WORK TO BE COMPLETED – Without any of the pictures, transcribe all the lines below exactly.

===== MATERIAL FOR THIS TASK

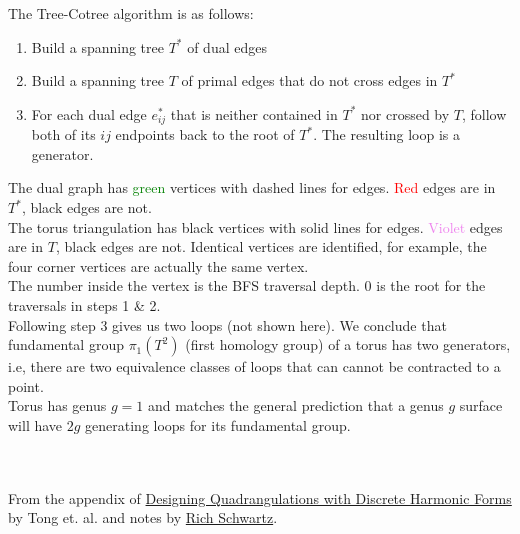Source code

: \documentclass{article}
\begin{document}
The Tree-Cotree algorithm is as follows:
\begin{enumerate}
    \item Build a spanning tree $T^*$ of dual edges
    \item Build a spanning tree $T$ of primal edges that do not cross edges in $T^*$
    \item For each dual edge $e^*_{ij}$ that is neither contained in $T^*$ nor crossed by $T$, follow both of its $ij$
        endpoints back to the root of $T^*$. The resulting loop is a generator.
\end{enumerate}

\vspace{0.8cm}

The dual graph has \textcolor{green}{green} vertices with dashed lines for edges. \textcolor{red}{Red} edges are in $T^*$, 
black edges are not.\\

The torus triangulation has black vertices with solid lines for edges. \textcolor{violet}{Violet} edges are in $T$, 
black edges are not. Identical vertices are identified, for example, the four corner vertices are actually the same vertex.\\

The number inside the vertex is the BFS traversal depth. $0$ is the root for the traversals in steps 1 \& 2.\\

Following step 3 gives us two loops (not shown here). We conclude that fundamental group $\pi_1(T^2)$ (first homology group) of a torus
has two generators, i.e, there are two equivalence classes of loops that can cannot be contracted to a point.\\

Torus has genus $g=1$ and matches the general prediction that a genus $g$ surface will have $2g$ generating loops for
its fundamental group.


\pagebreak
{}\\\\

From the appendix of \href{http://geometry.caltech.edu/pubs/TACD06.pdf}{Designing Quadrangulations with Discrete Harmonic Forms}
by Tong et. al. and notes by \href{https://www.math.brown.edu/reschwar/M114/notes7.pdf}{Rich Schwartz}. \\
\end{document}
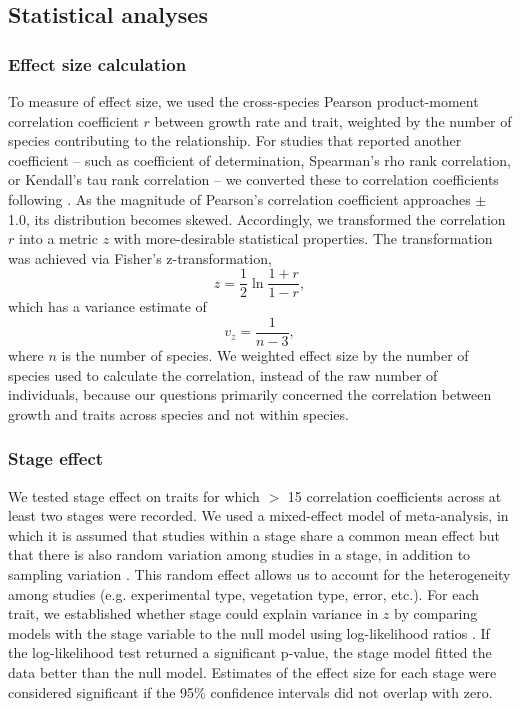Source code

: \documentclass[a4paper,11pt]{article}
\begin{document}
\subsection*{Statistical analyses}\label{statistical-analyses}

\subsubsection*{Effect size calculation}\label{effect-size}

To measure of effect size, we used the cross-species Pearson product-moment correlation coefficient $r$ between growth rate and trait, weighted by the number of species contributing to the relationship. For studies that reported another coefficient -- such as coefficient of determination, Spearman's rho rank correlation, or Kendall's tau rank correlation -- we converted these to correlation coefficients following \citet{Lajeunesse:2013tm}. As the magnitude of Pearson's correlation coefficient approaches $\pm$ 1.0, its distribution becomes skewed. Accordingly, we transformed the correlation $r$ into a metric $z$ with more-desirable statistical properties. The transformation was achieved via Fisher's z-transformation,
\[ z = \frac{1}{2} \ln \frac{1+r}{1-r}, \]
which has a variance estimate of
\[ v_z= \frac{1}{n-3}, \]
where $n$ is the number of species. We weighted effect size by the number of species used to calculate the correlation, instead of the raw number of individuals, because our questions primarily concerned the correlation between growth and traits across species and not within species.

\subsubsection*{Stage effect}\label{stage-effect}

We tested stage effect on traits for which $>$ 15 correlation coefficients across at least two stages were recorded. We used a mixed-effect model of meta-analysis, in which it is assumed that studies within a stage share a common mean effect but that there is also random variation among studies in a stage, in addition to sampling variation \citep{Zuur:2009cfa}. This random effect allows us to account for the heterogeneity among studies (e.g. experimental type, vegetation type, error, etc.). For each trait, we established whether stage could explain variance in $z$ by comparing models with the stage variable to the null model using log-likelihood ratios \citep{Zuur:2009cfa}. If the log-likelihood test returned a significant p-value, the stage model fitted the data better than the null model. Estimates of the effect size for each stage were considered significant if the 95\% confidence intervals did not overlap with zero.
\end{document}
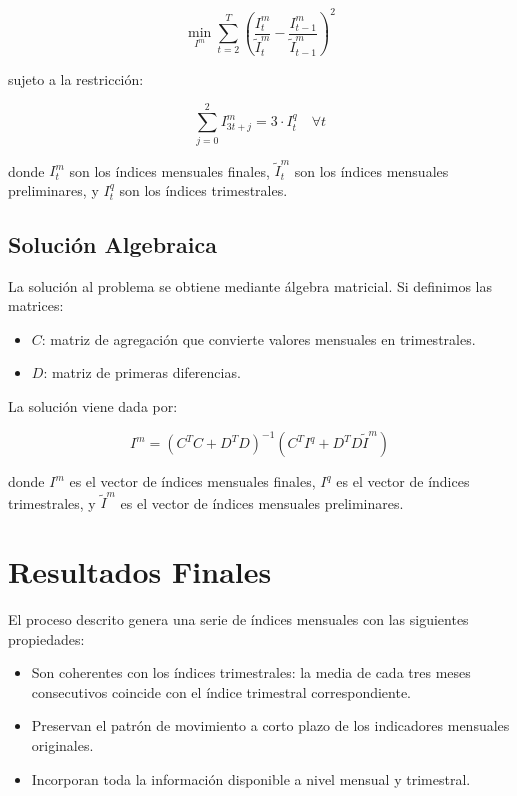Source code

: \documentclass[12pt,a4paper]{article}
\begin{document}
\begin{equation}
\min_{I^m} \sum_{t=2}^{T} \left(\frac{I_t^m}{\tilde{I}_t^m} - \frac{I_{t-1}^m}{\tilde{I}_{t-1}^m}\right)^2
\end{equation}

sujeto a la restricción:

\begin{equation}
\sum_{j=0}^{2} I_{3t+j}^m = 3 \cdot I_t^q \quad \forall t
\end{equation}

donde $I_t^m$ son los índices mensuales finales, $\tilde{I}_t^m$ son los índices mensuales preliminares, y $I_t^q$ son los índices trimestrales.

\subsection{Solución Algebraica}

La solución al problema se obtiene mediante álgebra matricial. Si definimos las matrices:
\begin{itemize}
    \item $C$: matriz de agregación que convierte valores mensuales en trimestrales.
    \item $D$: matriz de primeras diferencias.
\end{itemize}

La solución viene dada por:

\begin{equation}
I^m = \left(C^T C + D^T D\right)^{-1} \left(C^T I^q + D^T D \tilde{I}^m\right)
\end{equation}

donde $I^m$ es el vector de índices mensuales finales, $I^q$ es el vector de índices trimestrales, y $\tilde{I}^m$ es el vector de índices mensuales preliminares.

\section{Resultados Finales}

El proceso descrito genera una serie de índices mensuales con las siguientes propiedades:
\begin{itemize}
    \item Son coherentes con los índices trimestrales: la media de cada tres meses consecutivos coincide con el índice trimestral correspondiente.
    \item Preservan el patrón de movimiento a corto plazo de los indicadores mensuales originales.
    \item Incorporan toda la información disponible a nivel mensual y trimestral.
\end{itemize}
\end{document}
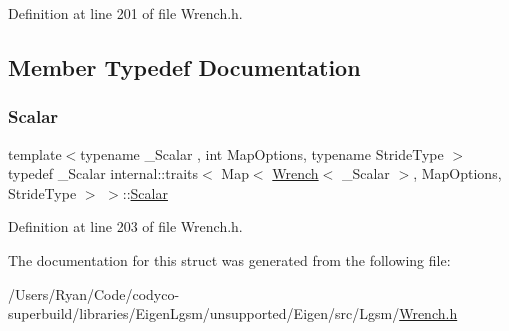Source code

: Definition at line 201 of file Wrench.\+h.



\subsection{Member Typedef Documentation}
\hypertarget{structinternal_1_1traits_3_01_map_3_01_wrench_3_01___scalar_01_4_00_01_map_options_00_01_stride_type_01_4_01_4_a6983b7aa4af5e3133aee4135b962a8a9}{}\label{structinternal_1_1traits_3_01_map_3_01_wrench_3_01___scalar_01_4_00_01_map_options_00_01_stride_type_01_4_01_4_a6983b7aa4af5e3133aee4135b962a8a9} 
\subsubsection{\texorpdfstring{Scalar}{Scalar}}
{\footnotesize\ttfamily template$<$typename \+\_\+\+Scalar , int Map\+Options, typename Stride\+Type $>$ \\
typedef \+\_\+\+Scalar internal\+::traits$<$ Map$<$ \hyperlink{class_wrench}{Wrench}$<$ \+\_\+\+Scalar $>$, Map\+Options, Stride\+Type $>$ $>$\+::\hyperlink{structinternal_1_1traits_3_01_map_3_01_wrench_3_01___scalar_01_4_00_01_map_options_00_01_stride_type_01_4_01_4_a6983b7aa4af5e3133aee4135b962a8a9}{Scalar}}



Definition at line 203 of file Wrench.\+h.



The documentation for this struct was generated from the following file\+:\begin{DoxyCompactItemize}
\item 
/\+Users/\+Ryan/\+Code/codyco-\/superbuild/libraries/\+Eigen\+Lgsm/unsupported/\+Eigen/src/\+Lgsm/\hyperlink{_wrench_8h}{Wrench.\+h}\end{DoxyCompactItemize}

==========

TASK SOLUTION –
Source code

: \documentclass{article}
\begin{document}
The Tree-Cotree algorithm is as follows:
\begin{enumerate}
    \item Build a spanning tree $T^*$ of dual edges
    \item Build a spanning tree $T$ of primal edges that do not cross edges in $T^*$
    \item For each dual edge $e^*_{ij}$ that is neither contained in $T^*$ nor crossed by $T$, follow both of its $ij$
        endpoints back to the root of $T^*$. The resulting loop is a generator.
\end{enumerate}

\vspace{0.8cm}

The dual graph has \textcolor{green}{green} vertices with dashed lines for edges. \textcolor{red}{Red} edges are in $T^*$, 
black edges are not.\\

The torus triangulation has black vertices with solid lines for edges. \textcolor{violet}{Violet} edges are in $T$, 
black edges are not. Identical vertices are identified, for example, the four corner vertices are actually the same vertex.\\

The number inside the vertex is the BFS traversal depth. $0$ is the root for the traversals in steps 1 \& 2.\\

Following step 3 gives us two loops (not shown here). We conclude that fundamental group $\pi_1(T^2)$ (first homology group) of a torus
has two generators, i.e, there are two equivalence classes of loops that can cannot be contracted to a point.\\

Torus has genus $g=1$ and matches the general prediction that a genus $g$ surface will have $2g$ generating loops for
its fundamental group.


\pagebreak
{}\\\\

From the appendix of \href{http://geometry.caltech.edu/pubs/TACD06.pdf}{Designing Quadrangulations with Discrete Harmonic Forms}
by Tong et. al. and notes by \href{https://www.math.brown.edu/reschwar/M114/notes7.pdf}{Rich Schwartz}. \\
\end{document}
Source code

: \documentclass[a4paper,11pt]{article}
\begin{document}
\subsection*{Statistical analyses}\label{statistical-analyses}

\subsubsection*{Effect size calculation}\label{effect-size}

To measure of effect size, we used the cross-species Pearson product-moment correlation coefficient $r$ between growth rate and trait, weighted by the number of species contributing to the relationship. For studies that reported another coefficient -- such as coefficient of determination, Spearman's rho rank correlation, or Kendall's tau rank correlation -- we converted these to correlation coefficients following \citet{Lajeunesse:2013tm}. As the magnitude of Pearson's correlation coefficient approaches $\pm$ 1.0, its distribution becomes skewed. Accordingly, we transformed the correlation $r$ into a metric $z$ with more-desirable statistical properties. The transformation was achieved via Fisher's z-transformation,
\[ z = \frac{1}{2} \ln \frac{1+r}{1-r}, \]
which has a variance estimate of
\[ v_z= \frac{1}{n-3}, \]
where $n$ is the number of species. We weighted effect size by the number of species used to calculate the correlation, instead of the raw number of individuals, because our questions primarily concerned the correlation between growth and traits across species and not within species.

\subsubsection*{Stage effect}\label{stage-effect}

We tested stage effect on traits for which $>$ 15 correlation coefficients across at least two stages were recorded. We used a mixed-effect model of meta-analysis, in which it is assumed that studies within a stage share a common mean effect but that there is also random variation among studies in a stage, in addition to sampling variation \citep{Zuur:2009cfa}. This random effect allows us to account for the heterogeneity among studies (e.g. experimental type, vegetation type, error, etc.). For each trait, we established whether stage could explain variance in $z$ by comparing models with the stage variable to the null model using log-likelihood ratios \citep{Zuur:2009cfa}. If the log-likelihood test returned a significant p-value, the stage model fitted the data better than the null model. Estimates of the effect size for each stage were considered significant if the 95\% confidence intervals did not overlap with zero.
\end{document}
Source code

: \documentclass[12pt,a4paper]{article}
\begin{document}
\begin{equation}
\min_{I^m} \sum_{t=2}^{T} \left(\frac{I_t^m}{\tilde{I}_t^m} - \frac{I_{t-1}^m}{\tilde{I}_{t-1}^m}\right)^2
\end{equation}

sujeto a la restricción:

\begin{equation}
\sum_{j=0}^{2} I_{3t+j}^m = 3 \cdot I_t^q \quad \forall t
\end{equation}

donde $I_t^m$ son los índices mensuales finales, $\tilde{I}_t^m$ son los índices mensuales preliminares, y $I_t^q$ son los índices trimestrales.

\subsection{Solución Algebraica}

La solución al problema se obtiene mediante álgebra matricial. Si definimos las matrices:
\begin{itemize}
    \item $C$: matriz de agregación que convierte valores mensuales en trimestrales.
    \item $D$: matriz de primeras diferencias.
\end{itemize}

La solución viene dada por:

\begin{equation}
I^m = \left(C^T C + D^T D\right)^{-1} \left(C^T I^q + D^T D \tilde{I}^m\right)
\end{equation}

donde $I^m$ es el vector de índices mensuales finales, $I^q$ es el vector de índices trimestrales, y $\tilde{I}^m$ es el vector de índices mensuales preliminares.

\section{Resultados Finales}

El proceso descrito genera una serie de índices mensuales con las siguientes propiedades:
\begin{itemize}
    \item Son coherentes con los índices trimestrales: la media de cada tres meses consecutivos coincide con el índice trimestral correspondiente.
    \item Preservan el patrón de movimiento a corto plazo de los indicadores mensuales originales.
    \item Incorporan toda la información disponible a nivel mensual y trimestral.
\end{itemize}
\end{document}
Source code

: Definition at line 201 of file Wrench.\+h.



\subsection{Member Typedef Documentation}
\hypertarget{structinternal_1_1traits_3_01_map_3_01_wrench_3_01___scalar_01_4_00_01_map_options_00_01_stride_type_01_4_01_4_a6983b7aa4af5e3133aee4135b962a8a9}{}\label{structinternal_1_1traits_3_01_map_3_01_wrench_3_01___scalar_01_4_00_01_map_options_00_01_stride_type_01_4_01_4_a6983b7aa4af5e3133aee4135b962a8a9} 
\subsubsection{\texorpdfstring{Scalar}{Scalar}}
{\footnotesize\ttfamily template$<$typename \+\_\+\+Scalar , int Map\+Options, typename Stride\+Type $>$ \\
typedef \+\_\+\+Scalar internal\+::traits$<$ Map$<$ \hyperlink{class_wrench}{Wrench}$<$ \+\_\+\+Scalar $>$, Map\+Options, Stride\+Type $>$ $>$\+::\hyperlink{structinternal_1_1traits_3_01_map_3_01_wrench_3_01___scalar_01_4_00_01_map_options_00_01_stride_type_01_4_01_4_a6983b7aa4af5e3133aee4135b962a8a9}{Scalar}}



Definition at line 203 of file Wrench.\+h.



The documentation for this struct was generated from the following file\+:\begin{DoxyCompactItemize}
\item 
/\+Users/\+Ryan/\+Code/codyco-\/superbuild/libraries/\+Eigen\+Lgsm/unsupported/\+Eigen/src/\+Lgsm/\hyperlink{_wrench_8h}{Wrench.\+h}\end{DoxyCompactItemize}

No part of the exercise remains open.